After finding the line containing "- **Reuniões**" below, please output that line and each following one through the line containing "- **Arquitetura de Software & Reutilização**", exactly as written.
[[ Records for the task, beginning ]]
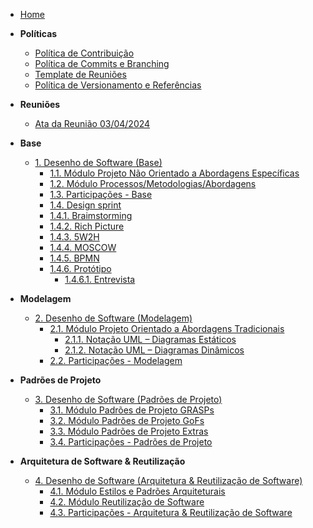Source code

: <!-- docs/_sidebar.md -->

- [Home](/docs)

- **Políticas**
  - [Política de Contribuição](/Politicas/politica-contribuicao.md)
  - [Política de Commits e Branching](/Politicas/politica-commits.md)
  - [Template de Reuniões](/Politicas/template-reunioes.md)
  - [Política de Versionamento e Referências](/Politicas/politica-versionamento.md)

- **Reuniões**
  - [Ata da Reunião 03/04/2024](/Reunioes/reuniao_03-04-2024.md)

- **Base**
  - [1. Desenho de Software (Base)](/docs/Base/1.Base.md)
    - [1.1. Módulo Projeto Não Orientado a Abordagens Específicas](/docs/Base/1.1.AbordagemNaoEspecifica.md)
    - [1.2. Módulo Processos/Metodologias/Abordagens](/Base/1.2.ProcessosMetodologiasAbordagens.md)
    - [1.3. Participações - Base](/Base/1.3.ParticipacoesBase.md)
    - [1.4. Design sprint](/Base/1.4.DesignSprint.md)
    - [1.4.1. Braimstorming](/Base/1.4.1.braimstorming.md)
    - [1.4.2. Rich Picture](/Base/1.4.2.Richpicture.md)
    - [1.4.3. 5W2H](/Base/1.4.3.5w2h.md)
    - [1.4.4. MOSCOW](/Base/1.4.4.moscow.md)
    - [1.4.5. BPMN](/Base/1.4.5.bpmn.md)
    - [1.4.6. Protótipo](/Base/1.4.6.prototipo.md)
      - [1.4.6.1. Entrevista](/Base/1.4.6.1.entrevista.md)

- **Modelagem**
  - [2. Desenho de Software (Modelagem)](/docs/Modelagem/2.Modelagem.md)
    - [2.1. Módulo Projeto Orientado a Abordagens Tradicionais](/docs/Modelagem/2.1.ModelagemTradicional.md)
      - [2.1.1. Notação UML – Diagramas Estáticos](/docs/Modelagem/2.1.1.UMLEstaticos.md)
      - [2.1.2. Notação UML – Diagramas Dinâmicos](/docs/Modelagem/2.1.2.UMLDinamicos.md)
    - [2.2. Participações - Modelagem](/docs/Modelagem/2.2.ParticipacoesModelagem.md)

- **Padrões de Projeto**
  - [3. Desenho de Software (Padrões de Projeto)](/docs/PadroesDeProjeto/3.PadroesDeProjeto.md)
    - [3.1. Módulo Padrões de Projeto GRASPs](/docs/PadroesDeProjeto/3.1.GRASPs.md)
    - [3.2. Módulo Padrões de Projeto GoFs](/docs/PadroesDeProjeto/3.2.GoFs.md)
    - [3.3. Módulo Padrões de Projeto Extras](/docs/PadroesDeProjeto/3.3.PadroesExtra.md)
    - [3.4. Participações - Padrões de Projeto](/docs/PadroesDeProjeto/3.4.ParticipacoesPadroes.md)

- **Arquitetura de Software & Reutilização**
  - [4. Desenho de Software (Arquitetura & Reutilização de Software)](/docs/ArquiteturaReutilizacao/4.ArquiteturaReutilizacao.md)
    - [4.1. Módulo Estilos e Padrões Arquiteturais](/docs/ArquiteturaReutilizacao/4.1.PadroesArquiteturais.md)
    - [4.2. Módulo Reutilização de Software](/docs/ArquiteturaReutilizacao/4.2.ReutilizacaoDeSoftware.md)
    - [4.3. Participações - Arquitetura & Reutilização de Software](/docs/ArquiteturaReutilizacao/4.3.ParticipacoesArqReutilizacao.md)
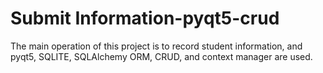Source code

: # Submit Information-pyqt5-crud
The main operation of this project is to record student information, and pyqt5, SQLITE, SQLAlchemy ORM, CRUD, and context manager are used.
[[ Records for the task, end ]]
§ Expected output:
- **Reuniões**
  - [Ata da Reunião 03/04/2024](/Reunioes/reuniao_03-04-2024.md)

- **Base**
  - [1. Desenho de Software (Base)](/docs/Base/1.Base.md)
    - [1.1. Módulo Projeto Não Orientado a Abordagens Específicas](/docs/Base/1.1.AbordagemNaoEspecifica.md)
    - [1.2. Módulo Processos/Metodologias/Abordagens](/Base/1.2.ProcessosMetodologiasAbordagens.md)
    - [1.3. Participações - Base](/Base/1.3.ParticipacoesBase.md)
    - [1.4. Design sprint](/Base/1.4.DesignSprint.md)
    - [1.4.1. Braimstorming](/Base/1.4.1.braimstorming.md)
    - [1.4.2. Rich Picture](/Base/1.4.2.Richpicture.md)
    - [1.4.3. 5W2H](/Base/1.4.3.5w2h.md)
    - [1.4.4. MOSCOW](/Base/1.4.4.moscow.md)
    - [1.4.5. BPMN](/Base/1.4.5.bpmn.md)
    - [1.4.6. Protótipo](/Base/1.4.6.prototipo.md)
      - [1.4.6.1. Entrevista](/Base/1.4.6.1.entrevista.md)

- **Modelagem**
  - [2. Desenho de Software (Modelagem)](/docs/Modelagem/2.Modelagem.md)
    - [2.1. Módulo Projeto Orientado a Abordagens Tradicionais](/docs/Modelagem/2.1.ModelagemTradicional.md)
      - [2.1.1. Notação UML – Diagramas Estáticos](/docs/Modelagem/2.1.1.UMLEstaticos.md)
      - [2.1.2. Notação UML – Diagramas Dinâmicos](/docs/Modelagem/2.1.2.UMLDinamicos.md)
    - [2.2. Participações - Modelagem](/docs/Modelagem/2.2.ParticipacoesModelagem.md)

- **Padrões de Projeto**
  - [3. Desenho de Software (Padrões de Projeto)](/docs/PadroesDeProjeto/3.PadroesDeProjeto.md)
    - [3.1. Módulo Padrões de Projeto GRASPs](/docs/PadroesDeProjeto/3.1.GRASPs.md)
    - [3.2. Módulo Padrões de Projeto GoFs](/docs/PadroesDeProjeto/3.2.GoFs.md)
    - [3.3. Módulo Padrões de Projeto Extras](/docs/PadroesDeProjeto/3.3.PadroesExtra.md)
    - [3.4. Participações - Padrões de Projeto](/docs/PadroesDeProjeto/3.4.ParticipacoesPadroes.md)

- **Arquitetura de Software & Reutilização**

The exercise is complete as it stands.